ASSIGNMENT: In the listing below, find every line containing "date" and copy it out.
□ □ □ □ □
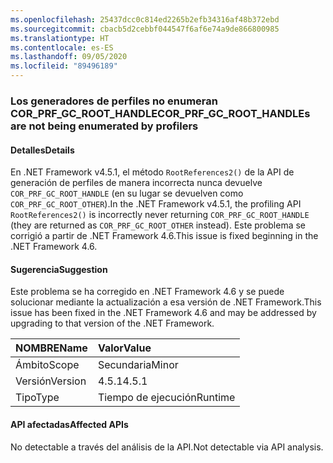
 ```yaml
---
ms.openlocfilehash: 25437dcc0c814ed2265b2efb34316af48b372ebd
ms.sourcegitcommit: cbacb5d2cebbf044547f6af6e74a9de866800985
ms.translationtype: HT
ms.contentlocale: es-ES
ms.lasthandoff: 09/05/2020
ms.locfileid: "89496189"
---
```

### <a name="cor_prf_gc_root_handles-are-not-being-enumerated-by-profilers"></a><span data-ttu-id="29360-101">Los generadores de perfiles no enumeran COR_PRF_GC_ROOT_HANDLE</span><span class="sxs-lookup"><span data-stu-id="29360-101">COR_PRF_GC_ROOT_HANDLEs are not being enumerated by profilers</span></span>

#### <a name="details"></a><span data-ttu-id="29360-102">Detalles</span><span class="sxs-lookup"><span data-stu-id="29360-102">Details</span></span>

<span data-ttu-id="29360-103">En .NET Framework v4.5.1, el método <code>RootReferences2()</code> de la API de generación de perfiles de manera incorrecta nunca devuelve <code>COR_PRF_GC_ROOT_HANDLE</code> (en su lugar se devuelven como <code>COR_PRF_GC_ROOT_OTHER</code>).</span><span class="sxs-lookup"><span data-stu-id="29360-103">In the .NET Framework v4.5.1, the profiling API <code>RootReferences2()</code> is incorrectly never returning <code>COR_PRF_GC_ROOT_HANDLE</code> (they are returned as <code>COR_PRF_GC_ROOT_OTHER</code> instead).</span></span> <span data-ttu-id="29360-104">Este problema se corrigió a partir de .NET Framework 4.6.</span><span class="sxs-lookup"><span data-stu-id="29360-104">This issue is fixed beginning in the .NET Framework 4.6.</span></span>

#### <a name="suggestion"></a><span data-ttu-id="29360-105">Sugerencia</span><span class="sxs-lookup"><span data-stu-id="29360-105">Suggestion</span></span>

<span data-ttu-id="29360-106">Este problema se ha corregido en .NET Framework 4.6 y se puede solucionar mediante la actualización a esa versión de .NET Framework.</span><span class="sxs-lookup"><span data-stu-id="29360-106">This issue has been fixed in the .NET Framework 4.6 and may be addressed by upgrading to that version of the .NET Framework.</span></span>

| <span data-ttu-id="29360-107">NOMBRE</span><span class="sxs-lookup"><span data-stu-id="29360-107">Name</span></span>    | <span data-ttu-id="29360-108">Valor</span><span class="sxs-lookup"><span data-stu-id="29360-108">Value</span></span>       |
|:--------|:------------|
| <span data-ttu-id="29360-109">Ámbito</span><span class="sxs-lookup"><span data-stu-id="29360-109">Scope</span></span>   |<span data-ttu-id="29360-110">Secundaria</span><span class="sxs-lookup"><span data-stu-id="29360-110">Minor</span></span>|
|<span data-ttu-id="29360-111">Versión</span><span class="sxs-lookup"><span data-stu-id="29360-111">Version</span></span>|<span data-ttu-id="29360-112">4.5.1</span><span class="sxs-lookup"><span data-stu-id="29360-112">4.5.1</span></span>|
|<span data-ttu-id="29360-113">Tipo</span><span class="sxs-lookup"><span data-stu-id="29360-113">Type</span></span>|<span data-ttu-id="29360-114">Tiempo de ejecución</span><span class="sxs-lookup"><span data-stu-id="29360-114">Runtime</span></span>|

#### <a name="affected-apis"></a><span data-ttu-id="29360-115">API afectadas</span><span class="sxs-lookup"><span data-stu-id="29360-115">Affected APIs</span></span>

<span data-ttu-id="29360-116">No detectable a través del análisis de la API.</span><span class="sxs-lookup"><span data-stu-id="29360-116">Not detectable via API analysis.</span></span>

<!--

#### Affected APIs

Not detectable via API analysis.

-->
□ □ □ □ □
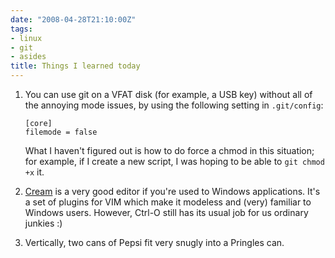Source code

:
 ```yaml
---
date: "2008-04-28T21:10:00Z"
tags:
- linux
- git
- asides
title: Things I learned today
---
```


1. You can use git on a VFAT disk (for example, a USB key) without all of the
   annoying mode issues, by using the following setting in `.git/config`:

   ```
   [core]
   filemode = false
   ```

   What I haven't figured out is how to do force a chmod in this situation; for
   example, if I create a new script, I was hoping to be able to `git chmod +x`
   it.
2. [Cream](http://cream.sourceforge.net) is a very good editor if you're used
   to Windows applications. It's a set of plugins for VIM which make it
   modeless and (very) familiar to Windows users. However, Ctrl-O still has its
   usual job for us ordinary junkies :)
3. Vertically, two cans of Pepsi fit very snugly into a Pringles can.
□ □ □ □ □
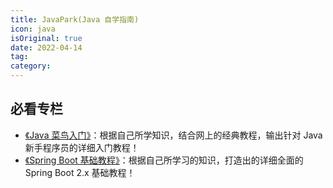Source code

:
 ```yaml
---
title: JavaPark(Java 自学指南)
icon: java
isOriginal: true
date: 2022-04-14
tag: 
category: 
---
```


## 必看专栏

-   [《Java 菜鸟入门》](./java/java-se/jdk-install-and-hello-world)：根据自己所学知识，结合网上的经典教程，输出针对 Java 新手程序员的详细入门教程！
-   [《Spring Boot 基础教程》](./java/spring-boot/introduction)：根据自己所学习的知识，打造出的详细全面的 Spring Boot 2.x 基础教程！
□ □ □ □ □
OUTPUT OF THE EXERCISE:
date: "2008-04-28T21:10:00Z"
date: 2022-04-14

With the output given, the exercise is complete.